▸ Description of the task
Each line in the records below, from the one that contains "config can self-construct" to the one that contains "into the object", should be reproduced exactly, the first and last included.

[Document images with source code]
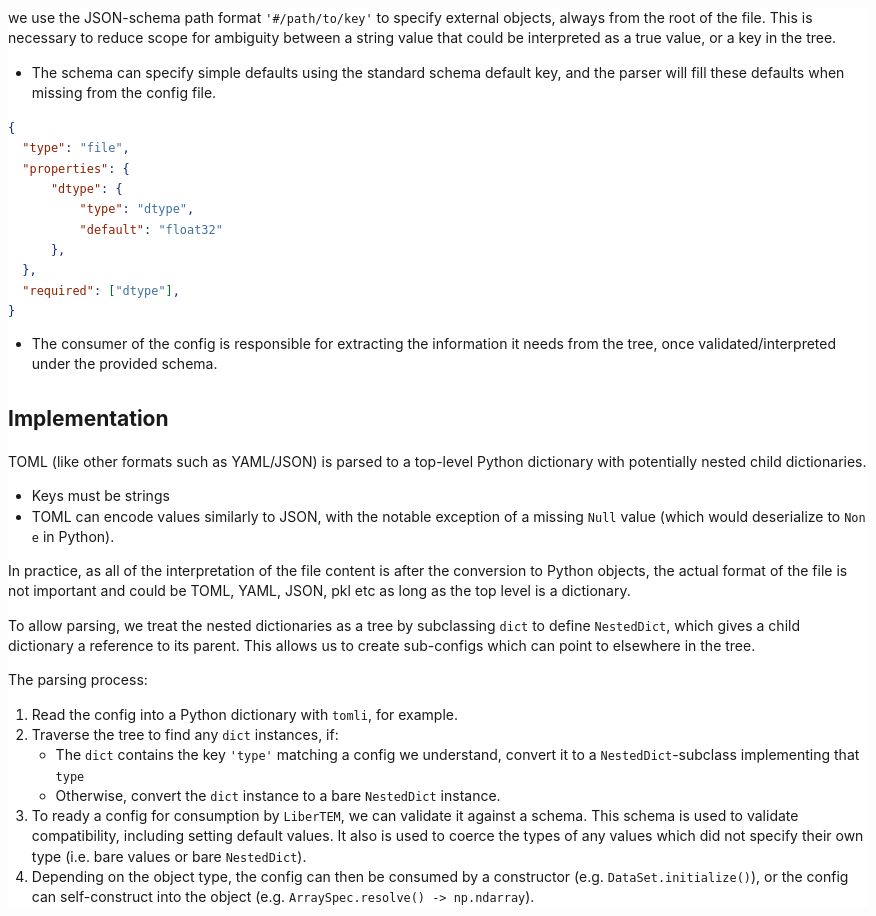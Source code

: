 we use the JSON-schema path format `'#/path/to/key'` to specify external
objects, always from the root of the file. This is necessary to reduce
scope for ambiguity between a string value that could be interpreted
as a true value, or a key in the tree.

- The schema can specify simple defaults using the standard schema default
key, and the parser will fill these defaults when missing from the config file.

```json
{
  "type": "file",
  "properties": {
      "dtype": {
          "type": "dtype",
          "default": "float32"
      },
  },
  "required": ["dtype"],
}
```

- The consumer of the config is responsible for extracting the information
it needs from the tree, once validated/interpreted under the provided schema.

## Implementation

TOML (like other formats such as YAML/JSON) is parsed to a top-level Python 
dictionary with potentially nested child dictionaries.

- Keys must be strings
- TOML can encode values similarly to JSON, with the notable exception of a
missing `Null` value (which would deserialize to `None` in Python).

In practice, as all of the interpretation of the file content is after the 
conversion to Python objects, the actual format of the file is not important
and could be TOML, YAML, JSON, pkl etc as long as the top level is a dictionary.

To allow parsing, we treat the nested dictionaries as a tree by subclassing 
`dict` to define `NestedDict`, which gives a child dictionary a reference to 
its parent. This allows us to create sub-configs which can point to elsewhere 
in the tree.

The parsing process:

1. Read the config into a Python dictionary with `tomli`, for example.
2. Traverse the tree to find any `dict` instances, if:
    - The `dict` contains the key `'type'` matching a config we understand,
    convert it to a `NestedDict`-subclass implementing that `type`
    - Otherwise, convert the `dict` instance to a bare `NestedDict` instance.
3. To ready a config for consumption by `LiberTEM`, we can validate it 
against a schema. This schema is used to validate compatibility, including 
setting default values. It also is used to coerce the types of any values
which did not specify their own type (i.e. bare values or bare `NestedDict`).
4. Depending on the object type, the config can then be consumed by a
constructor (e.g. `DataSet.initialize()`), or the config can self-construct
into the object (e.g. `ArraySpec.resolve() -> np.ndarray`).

...

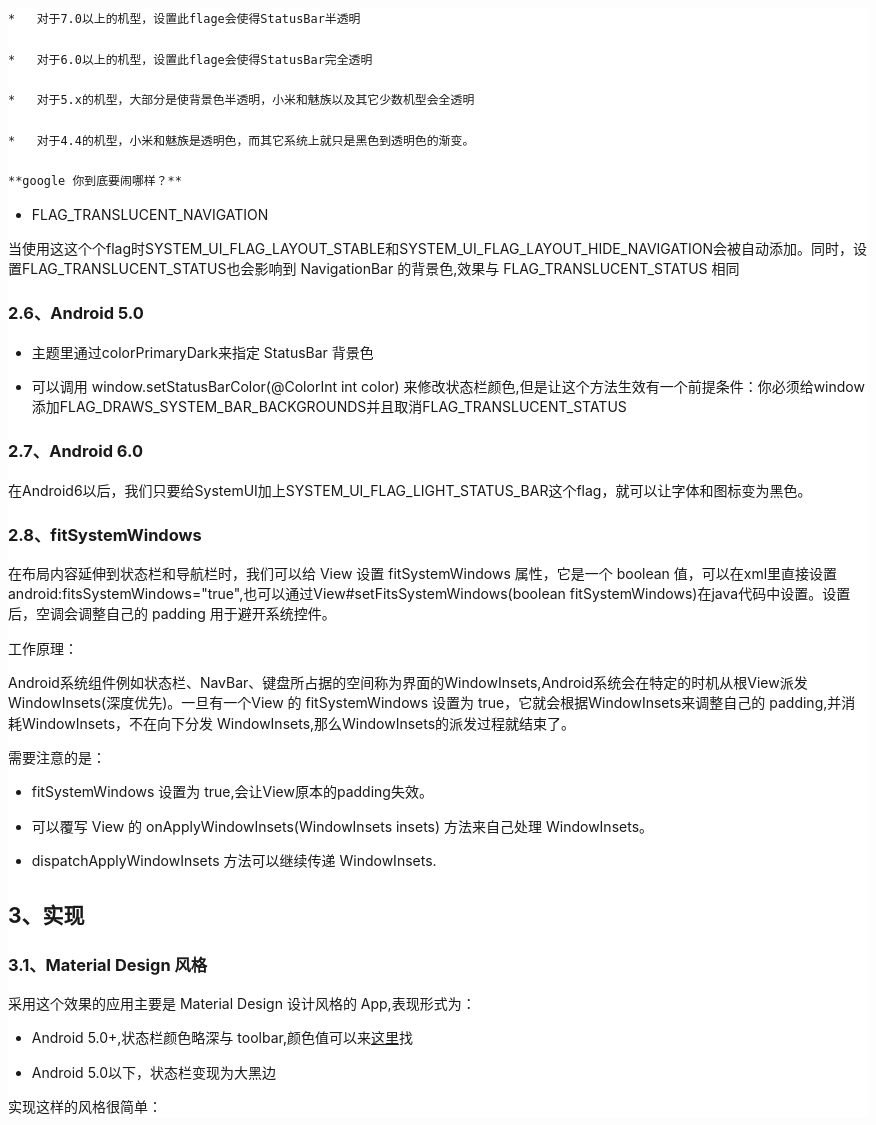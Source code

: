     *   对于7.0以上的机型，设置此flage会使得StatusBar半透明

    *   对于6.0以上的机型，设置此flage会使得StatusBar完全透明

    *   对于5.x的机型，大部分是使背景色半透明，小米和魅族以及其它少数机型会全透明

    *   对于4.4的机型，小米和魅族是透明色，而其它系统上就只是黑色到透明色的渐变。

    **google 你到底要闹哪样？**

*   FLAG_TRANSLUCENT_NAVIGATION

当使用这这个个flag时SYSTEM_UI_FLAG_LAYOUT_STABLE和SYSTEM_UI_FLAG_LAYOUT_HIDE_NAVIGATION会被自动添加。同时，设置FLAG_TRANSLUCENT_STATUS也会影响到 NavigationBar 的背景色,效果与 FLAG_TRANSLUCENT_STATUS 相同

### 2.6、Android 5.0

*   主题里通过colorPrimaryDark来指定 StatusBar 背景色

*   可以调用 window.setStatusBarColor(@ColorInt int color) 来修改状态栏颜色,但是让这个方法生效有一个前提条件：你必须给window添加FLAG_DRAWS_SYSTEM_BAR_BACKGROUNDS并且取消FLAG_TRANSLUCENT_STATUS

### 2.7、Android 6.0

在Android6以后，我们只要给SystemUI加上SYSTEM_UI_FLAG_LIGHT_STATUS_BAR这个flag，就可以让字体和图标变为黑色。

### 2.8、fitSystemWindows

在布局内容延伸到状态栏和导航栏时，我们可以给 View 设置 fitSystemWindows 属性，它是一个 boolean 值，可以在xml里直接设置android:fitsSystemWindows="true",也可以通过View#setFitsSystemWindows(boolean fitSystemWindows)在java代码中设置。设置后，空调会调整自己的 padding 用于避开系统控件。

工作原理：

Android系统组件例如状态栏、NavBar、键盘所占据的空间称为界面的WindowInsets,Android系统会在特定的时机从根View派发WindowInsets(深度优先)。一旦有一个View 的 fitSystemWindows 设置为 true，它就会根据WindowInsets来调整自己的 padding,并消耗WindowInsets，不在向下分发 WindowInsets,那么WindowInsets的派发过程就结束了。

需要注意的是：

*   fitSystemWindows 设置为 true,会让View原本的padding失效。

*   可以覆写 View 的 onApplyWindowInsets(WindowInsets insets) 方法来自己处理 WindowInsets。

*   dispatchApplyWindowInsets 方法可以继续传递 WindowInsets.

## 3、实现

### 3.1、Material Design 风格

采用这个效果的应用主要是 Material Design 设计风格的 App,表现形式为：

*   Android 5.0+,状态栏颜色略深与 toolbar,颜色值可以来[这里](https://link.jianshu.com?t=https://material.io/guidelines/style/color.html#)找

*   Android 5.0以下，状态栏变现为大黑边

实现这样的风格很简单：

▸ Answer to the problem
constructor (e.g. `DataSet.initialize()`), or the config can self-construct
into the object (e.g. `ArraySpec.resolve() -> np.ndarray`).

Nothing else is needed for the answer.